> [Instructions to follow]: Everything from the line containing "なんかね、これって。本当にね" through the line containing "すごかったんですよね。次絶対" in the listing below should be copied exactly, and nothing more.

Segment Start: Stored data

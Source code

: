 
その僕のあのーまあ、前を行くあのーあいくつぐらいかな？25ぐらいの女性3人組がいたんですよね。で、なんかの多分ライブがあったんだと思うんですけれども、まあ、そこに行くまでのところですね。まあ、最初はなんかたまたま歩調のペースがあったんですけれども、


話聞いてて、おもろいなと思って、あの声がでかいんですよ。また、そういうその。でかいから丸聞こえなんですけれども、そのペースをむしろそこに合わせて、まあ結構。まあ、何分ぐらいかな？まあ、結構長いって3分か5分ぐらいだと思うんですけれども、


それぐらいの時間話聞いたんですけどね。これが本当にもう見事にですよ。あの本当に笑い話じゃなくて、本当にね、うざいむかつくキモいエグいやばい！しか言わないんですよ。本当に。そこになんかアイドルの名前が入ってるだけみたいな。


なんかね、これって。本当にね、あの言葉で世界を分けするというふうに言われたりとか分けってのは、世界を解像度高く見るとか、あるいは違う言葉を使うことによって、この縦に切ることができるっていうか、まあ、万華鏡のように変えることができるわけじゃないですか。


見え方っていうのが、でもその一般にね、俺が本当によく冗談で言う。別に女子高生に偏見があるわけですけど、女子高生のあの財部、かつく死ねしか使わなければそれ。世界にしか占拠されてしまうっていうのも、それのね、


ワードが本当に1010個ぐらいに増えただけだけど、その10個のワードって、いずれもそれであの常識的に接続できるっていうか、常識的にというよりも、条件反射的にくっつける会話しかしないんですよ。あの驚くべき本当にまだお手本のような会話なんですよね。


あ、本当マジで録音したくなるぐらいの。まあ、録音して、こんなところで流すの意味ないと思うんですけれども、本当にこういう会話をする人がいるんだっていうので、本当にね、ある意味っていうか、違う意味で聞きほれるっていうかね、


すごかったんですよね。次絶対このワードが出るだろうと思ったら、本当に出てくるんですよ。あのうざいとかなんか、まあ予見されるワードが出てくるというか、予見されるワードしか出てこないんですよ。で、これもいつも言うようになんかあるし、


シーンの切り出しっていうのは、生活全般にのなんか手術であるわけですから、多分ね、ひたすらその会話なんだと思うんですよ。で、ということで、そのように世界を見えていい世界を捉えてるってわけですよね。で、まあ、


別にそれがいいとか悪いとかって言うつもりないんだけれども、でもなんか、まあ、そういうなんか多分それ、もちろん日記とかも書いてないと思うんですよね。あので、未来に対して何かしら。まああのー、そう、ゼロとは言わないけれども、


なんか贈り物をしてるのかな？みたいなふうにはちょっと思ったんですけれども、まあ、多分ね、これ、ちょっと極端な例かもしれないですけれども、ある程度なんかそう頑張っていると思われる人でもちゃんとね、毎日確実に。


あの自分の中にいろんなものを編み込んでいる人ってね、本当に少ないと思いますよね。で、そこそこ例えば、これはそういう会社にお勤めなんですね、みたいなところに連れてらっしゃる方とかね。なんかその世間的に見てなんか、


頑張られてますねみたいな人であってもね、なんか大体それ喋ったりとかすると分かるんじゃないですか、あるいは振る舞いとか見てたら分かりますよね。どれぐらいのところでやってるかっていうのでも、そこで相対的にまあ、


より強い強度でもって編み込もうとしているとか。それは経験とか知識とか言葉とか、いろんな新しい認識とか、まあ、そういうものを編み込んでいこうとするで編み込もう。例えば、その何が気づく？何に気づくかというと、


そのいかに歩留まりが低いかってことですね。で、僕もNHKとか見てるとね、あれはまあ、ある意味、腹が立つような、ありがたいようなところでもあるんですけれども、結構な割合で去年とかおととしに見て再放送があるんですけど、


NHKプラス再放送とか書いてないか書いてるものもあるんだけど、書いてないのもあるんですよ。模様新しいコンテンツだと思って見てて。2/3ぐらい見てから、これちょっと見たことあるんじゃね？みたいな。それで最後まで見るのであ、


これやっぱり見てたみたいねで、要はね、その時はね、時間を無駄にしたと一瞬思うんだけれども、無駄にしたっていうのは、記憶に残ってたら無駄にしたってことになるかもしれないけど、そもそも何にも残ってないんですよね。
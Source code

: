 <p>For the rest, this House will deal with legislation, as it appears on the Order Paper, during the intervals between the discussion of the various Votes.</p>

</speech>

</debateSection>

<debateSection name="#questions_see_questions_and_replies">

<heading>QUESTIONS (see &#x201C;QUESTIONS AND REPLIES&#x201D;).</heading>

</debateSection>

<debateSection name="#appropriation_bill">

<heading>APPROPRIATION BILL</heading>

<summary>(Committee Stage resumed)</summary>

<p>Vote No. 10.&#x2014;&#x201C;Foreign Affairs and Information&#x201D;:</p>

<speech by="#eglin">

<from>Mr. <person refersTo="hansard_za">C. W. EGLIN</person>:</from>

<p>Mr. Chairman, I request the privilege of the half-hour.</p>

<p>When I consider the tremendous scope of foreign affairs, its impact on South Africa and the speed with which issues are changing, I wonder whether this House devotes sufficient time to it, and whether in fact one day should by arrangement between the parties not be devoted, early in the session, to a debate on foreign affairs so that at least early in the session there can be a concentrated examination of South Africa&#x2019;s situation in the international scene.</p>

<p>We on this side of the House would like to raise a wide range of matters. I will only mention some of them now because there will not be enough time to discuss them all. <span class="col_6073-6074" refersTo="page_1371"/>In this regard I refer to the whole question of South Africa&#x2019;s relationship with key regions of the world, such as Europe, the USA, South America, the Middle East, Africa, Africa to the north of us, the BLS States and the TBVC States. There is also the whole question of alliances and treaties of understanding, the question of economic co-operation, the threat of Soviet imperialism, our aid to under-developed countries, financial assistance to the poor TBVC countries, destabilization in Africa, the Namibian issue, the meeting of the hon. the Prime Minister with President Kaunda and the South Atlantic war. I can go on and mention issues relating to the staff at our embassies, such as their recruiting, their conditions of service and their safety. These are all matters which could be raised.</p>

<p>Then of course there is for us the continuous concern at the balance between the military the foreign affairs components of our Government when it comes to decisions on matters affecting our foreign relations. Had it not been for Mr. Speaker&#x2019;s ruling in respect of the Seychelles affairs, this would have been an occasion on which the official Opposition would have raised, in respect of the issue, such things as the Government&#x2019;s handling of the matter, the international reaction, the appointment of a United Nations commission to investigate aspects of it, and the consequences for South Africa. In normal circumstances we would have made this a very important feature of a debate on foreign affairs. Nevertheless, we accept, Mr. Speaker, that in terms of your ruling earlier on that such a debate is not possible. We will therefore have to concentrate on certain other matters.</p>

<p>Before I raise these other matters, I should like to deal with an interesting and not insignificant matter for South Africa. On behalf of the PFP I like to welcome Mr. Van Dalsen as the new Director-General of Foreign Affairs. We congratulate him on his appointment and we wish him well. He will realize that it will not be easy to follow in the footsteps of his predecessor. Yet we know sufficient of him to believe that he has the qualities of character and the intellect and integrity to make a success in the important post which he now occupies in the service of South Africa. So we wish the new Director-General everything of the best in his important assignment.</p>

Segment End: Stored data

> [Response area]:
なんかね、これって。本当にね、あの言葉で世界を分けするというふうに言われたりとか分けってのは、世界を解像度高く見るとか、あるいは違う言葉を使うことによって、この縦に切ることができるっていうか、まあ、万華鏡のように変えることができるわけじゃないですか。


見え方っていうのが、でもその一般にね、俺が本当によく冗談で言う。別に女子高生に偏見があるわけですけど、女子高生のあの財部、かつく死ねしか使わなければそれ。世界にしか占拠されてしまうっていうのも、それのね、


ワードが本当に1010個ぐらいに増えただけだけど、その10個のワードって、いずれもそれであの常識的に接続できるっていうか、常識的にというよりも、条件反射的にくっつける会話しかしないんですよ。あの驚くべき本当にまだお手本のような会話なんですよね。


あ、本当マジで録音したくなるぐらいの。まあ、録音して、こんなところで流すの意味ないと思うんですけれども、本当にこういう会話をする人がいるんだっていうので、本当にね、ある意味っていうか、違う意味で聞きほれるっていうかね、


すごかったんですよね。次絶対このワードが出るだろうと思ったら、本当に出てくるんですよ。あのうざいとかなんか、まあ予見されるワードが出てくるというか、予見されるワードしか出てこないんですよ。で、これもいつも言うようになんかあるし、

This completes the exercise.